# Forsyth County



## tracker (Oct 23, 2005)

I hunted Friday evening and went in to hang a stand today, and there were scrapes that weren't there Friday, so this little cold snap has the boys getting interested!

Danny


----------



## GA DAWG (Oct 23, 2005)

I've seen 5 deer in the last couple days.Only one buck a small 5 point.Its tore up here at my house.Horned trees everywhere.Only saw a couple scrapes.I cant get zeroed in on the big boy.I saw him thursday but he was way off!!!They are alittle fired up.Unless its early this year the rut in forsyth county is toward the end of november.THATS WHEN THE REALLY BIG BOYS WILL MESS UP!!


----------



## tracker (Oct 23, 2005)

*dawg*

Where are you in Forsyth?
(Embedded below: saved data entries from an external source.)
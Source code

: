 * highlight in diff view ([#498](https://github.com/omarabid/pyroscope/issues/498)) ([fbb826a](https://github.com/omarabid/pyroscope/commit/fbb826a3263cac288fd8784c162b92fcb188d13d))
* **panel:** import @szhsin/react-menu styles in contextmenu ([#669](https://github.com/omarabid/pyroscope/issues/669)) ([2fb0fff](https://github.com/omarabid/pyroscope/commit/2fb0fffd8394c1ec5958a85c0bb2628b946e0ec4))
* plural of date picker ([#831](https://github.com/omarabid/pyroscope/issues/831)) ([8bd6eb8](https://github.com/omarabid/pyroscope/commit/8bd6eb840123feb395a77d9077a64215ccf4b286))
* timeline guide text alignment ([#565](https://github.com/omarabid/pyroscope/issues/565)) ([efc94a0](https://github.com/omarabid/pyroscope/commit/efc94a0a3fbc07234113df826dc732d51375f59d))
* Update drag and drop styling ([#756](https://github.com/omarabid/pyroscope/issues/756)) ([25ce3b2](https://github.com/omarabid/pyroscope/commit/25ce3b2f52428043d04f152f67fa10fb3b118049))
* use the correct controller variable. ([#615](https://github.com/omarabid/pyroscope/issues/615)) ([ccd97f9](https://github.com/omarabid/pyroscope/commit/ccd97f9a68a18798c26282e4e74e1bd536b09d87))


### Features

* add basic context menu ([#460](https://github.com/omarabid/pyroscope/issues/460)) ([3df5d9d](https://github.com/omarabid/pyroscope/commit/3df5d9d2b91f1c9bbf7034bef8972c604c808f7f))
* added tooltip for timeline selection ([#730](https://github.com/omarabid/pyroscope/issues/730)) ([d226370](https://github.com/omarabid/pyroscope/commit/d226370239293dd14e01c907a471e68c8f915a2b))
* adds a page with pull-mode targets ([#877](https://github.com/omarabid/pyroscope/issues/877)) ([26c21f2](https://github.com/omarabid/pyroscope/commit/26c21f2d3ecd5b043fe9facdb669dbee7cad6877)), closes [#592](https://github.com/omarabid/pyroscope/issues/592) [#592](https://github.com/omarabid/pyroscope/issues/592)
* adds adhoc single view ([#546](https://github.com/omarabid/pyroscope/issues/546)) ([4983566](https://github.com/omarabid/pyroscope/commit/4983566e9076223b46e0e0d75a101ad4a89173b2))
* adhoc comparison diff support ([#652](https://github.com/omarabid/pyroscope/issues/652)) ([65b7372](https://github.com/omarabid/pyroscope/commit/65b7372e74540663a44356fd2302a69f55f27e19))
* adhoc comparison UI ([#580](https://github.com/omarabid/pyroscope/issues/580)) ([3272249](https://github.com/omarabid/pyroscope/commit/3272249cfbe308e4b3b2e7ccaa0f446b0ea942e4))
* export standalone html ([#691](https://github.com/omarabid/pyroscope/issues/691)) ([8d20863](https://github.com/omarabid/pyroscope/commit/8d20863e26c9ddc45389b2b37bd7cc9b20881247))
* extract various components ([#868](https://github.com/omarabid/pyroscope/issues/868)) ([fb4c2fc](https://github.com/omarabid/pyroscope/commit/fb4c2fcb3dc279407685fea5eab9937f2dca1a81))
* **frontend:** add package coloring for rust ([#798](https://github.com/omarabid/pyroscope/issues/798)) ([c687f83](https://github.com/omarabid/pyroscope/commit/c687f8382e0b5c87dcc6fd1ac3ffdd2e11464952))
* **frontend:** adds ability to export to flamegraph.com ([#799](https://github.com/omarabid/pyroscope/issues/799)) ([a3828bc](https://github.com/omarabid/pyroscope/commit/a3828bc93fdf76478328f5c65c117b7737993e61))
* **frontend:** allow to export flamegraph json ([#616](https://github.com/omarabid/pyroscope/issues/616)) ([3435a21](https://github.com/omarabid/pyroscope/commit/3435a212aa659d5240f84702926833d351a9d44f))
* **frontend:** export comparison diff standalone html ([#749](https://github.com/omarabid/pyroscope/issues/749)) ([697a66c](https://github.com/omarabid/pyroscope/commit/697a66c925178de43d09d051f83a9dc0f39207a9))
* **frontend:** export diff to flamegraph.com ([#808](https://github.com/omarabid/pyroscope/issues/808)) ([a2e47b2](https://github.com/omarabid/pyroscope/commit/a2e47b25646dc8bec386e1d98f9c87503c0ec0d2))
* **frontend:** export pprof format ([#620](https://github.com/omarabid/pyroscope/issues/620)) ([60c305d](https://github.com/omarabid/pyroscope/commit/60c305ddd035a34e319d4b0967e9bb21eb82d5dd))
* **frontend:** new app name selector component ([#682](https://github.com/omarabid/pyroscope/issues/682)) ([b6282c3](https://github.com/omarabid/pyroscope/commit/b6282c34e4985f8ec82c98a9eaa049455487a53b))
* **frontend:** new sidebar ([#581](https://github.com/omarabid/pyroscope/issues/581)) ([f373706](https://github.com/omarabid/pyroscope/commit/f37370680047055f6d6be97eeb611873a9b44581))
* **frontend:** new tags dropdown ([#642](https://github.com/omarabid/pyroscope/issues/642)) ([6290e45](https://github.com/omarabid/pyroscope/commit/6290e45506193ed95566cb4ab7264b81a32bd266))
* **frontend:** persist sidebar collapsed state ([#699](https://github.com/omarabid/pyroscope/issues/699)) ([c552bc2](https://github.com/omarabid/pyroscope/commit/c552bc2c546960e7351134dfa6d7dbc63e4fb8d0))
I live on the western edge, but this land is more in the center.


----------



## GA DAWG (Oct 23, 2005)

I'm in north forsyth.In Matt.Wheres your land?


----------



## dbodkin (Oct 23, 2005)

If  any of you guys can gain access to the land off Castleberry road between Majors Rd and the Highway 9 intersection (Lang Signs) I've seen 3 separate bucks there in those pastures that would be wall hangers..  I dont bow hunt or I'd be looking for permission..


----------



## GA DAWG (Oct 23, 2005)

I've tried a few times to gain access in the area.I keep drawing a blank!I work of bethelview not far from castleberry.I have saw some monsters in the area.


----------



## WLMIII (Oct 24, 2005)

Saturday saw one doe with her twins, too windy.  Sunday saw two small 6 pointers and the same doe and twins.  
GA Dawg is correct, the rut is in high gear around Thanksgiving every year.


----------



## Killer (Oct 24, 2005)

*I have....*

permission to hunt off castleberry road.  This is the last year I am able to hunt it because it is sold and is going to be a shopping center.  You can get permission pretty easy from the landowner who owns the property between the creek and the neighborhood.


----------



## GA DAWG (Oct 24, 2005)

TALK TO ME KILLER!!!!!!!!!When we going?Big bucks in the area.I'm talking once in a lifetime deer!


----------



## Killer (Oct 24, 2005)

GA Dawg just send me a PM with your phone number and I'll call you.  We could go this weekend if you want.


----------



## tracker (Oct 24, 2005)

*land*

Not far from the Post Road/Hwy 9 intersection. I haven't hunted it but a time or two in the past few years, but I am going to give it a shot this year.

Good Luck!

Danny


----------



## msdins (Oct 25, 2005)

*S. Forsyth*

I am just waiting on the permission forms to be sign for 35 acres off Old Atlanta. I had permission from the previous owner and have seen deer everytime I have been on it. Where are those papers


----------



## fatboy84 (Oct 25, 2005)

I had permission to hunt 60 acres off Old Atlanta, but sadly it is now a neighborhood.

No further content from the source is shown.